First published in the Daily Maverick 168 weekly newspaper.
Unlike the folk who wrote those pieces, I have not been to Durban recently and I do not know the internal workings of the ANC very well, and neither have I fully interrogated the severity of the suppuration in state structures that we pay to keep us safe, nor have I investigated the realities of life in Umlazi or Phoenix, and I have to be honest and say that I do not understand well the dynamics of Zumaism, Zulu nationalism and the ANC in KwaZulu-Natal.
For these reasons, I won’t be offering my view on why all this is so simple and that if South Africa were to just address the (insert favoured hobbyhorse from before the looting began here) issue then none of this would have happened.
What I do know is that people very close to me have lost everything they own. I can surmise that the scale of the damage is not yet close to being known, and that in time it will be measured not just by what is gone, but also by what is quietly not replaced, by what noiselessly goes elsewhere, by what is new and never begun, and by endeavour and enterprise that sets sail from other ports.

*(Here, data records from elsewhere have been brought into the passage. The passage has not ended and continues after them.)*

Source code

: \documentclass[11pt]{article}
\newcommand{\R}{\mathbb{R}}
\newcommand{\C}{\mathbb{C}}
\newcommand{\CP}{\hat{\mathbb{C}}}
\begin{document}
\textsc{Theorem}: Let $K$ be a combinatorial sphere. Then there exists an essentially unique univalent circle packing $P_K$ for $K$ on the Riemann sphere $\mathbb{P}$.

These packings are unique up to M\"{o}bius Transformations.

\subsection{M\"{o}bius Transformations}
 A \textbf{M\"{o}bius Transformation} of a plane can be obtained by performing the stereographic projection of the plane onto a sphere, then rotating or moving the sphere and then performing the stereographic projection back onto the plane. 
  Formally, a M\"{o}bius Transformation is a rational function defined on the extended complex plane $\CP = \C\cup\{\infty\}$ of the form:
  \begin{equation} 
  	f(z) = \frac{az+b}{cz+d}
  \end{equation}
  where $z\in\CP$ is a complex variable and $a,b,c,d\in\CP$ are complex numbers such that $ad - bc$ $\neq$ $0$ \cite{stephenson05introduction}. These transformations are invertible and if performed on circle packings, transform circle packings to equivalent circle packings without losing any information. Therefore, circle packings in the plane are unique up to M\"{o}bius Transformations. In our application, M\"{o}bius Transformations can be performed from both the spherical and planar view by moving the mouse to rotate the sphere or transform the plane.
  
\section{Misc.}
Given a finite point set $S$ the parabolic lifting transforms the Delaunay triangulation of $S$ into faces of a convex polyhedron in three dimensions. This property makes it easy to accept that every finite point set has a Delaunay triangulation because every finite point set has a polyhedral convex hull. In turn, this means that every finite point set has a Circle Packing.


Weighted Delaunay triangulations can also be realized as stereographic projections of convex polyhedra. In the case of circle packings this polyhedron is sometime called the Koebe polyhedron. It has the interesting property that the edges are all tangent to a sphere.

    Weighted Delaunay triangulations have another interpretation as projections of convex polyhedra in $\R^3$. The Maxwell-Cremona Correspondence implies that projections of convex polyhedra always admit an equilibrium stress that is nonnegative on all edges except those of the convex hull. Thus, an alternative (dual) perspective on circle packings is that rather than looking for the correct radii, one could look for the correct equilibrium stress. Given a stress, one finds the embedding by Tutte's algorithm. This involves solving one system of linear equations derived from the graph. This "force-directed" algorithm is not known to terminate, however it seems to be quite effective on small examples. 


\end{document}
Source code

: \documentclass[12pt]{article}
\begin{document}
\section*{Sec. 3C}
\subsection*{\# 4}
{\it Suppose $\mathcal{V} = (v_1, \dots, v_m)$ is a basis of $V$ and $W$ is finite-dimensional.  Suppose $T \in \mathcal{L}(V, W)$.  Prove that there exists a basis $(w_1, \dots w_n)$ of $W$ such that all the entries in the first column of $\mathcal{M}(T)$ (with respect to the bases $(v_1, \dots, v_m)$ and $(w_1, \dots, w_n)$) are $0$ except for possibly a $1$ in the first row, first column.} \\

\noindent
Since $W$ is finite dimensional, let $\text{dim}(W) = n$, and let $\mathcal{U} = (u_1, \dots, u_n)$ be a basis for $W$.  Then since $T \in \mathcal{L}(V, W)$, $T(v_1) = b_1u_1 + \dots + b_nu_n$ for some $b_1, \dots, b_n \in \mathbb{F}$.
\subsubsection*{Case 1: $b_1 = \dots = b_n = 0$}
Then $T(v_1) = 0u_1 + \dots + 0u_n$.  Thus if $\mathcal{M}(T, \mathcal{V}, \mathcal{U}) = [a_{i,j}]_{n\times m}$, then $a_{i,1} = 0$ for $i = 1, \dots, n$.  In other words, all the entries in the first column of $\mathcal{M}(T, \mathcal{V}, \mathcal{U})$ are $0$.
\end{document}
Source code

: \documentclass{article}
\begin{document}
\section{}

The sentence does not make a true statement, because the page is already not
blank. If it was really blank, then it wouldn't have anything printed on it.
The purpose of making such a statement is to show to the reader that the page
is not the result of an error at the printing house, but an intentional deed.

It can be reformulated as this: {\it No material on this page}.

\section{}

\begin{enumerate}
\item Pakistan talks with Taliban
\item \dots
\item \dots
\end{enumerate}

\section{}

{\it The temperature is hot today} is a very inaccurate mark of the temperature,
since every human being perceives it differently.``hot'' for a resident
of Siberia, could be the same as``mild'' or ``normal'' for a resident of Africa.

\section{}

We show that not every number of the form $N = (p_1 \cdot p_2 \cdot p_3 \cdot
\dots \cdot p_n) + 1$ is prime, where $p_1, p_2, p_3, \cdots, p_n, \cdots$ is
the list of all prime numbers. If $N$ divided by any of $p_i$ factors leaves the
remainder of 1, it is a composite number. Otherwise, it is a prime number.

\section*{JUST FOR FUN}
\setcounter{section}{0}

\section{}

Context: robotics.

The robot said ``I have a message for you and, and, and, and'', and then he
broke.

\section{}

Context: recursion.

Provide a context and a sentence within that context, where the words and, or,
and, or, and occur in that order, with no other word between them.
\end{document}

With all the railing against “capital” you read out there, you’d think it might be better understood. I really do fear that there are those in government who think that getting on top of this latest, most visible conflagration of South Africa’s societal accelerants will make things go back to what we in the rich suburbs describe as normal. That if we just earnestly explain that people are hungry, that this is the last kick of a dying horse (some horse!), that the Covid-19 crisis has been really quite tough on the poor, then those who own businesses will marvel at our empathetic insight, wipe their eyes and fire up their HR departments once more.
When Toyota South Africa wrote to the eThekwini Municipality – the Durban metro – to ask for its plan of action to allow its huge Prospecton factory to restart, it would have expected certain courtesies, two of which I want to mention here.
Toyota is a conservative Japanese company and it would have presumed that it could write to its local municipal administrators in good faith and in confidence. That somebody at eThekwini leaked the letter will be experienced as an unforgivable discourtesy. Even with people who want to see Durban thrive, it is hard to see how that relationship can be fixed soon.
Secondly, it would presume that the municipality would read the letter carefully. These days people like to expropriate language and hyperbole in lieu of making arguments. That’s why it’s so important to read Toyota’s letter to eThekwini as carefully as it was written, and to understand that the meaning of it lies in the words it used and that we should not take comfort from the dearth of embellishment and puffery.
“A key priority for Toyota is the safety and welfare of our employees, their families and the communities within which we operate. The safety and harmony within this ecosystem is a fundamental value we strive for because it enables us to be a successful business and thereby contribute to the communities and economies within which we can operate.
“Unfortunately, the incidents in the city have left us feeling very uncertain about the future of our business in KZN.”
Any letter from a company like Toyota that warns about “key priorities”, “fundamental values” and feeling “very uncertain about the future of our business” is, frankly, extraordinary. In its dryness and corporate precision, the company is begging somebody to explain why it should continue to do business in Durban. Not to lazily wave away what has just happened with vague descriptions of our various crises repackaged for today’s manifestation of them – but to really actually explain why anyone would want to do business in Durban tomorrow and beyond. I wonder what Toyota was told.
The most recent car built by Toyota in Durban that I drove was a middle-of-the range automatic Corolla Quest, a mid-size sedan car built and sold only here in South Africa. It is, as I have written here before, a genuinely good car and rare these days for actually being a car, not a hatchback on overinflated suspension and sold to the gullible as an SUV. I’ve said it before and I’m happy to repeat it – we should all drive Quests.
The problem for Toyota, of course, is not the Quest itself but the shifting structure of the global motoring industry. Where we swim against a relentless tide of political risk, collapsing infrastructure and impossible logistics, the rest of the world just keeps getting better at building stuff more efficiently. I have recently driven a new Kia Rio, and while it’s no competitor for the Quest (it’s a R280,000 small hatchback), I cannot tell you how much better it was than I was expecting. Where I was expecting something somewhat low-rent, what I drove was actually a great little car, beautifully made and fitted with proper-car stuff, like a five-speed torque converter automatic gearbox, a proper 1.4-litre four-cylinder engine and a stiff, quiet chassis that made me feel like I was driving a car designed around the owner.
I spent a happy week tooling around in the Rio, surprising myself by how much I was enjoying the sense of quality and ease of use, all a manifestation of management, efficiency and, of course, cost controls.
This is the context in which Durban Mayor Mxolisi Kaunda owes Toyota a public apology and a detailed answer to its private letter. Never before have I seen risk like this to the South African motoring industry. DM168
Alexander Parker is a journalist, author and consultant.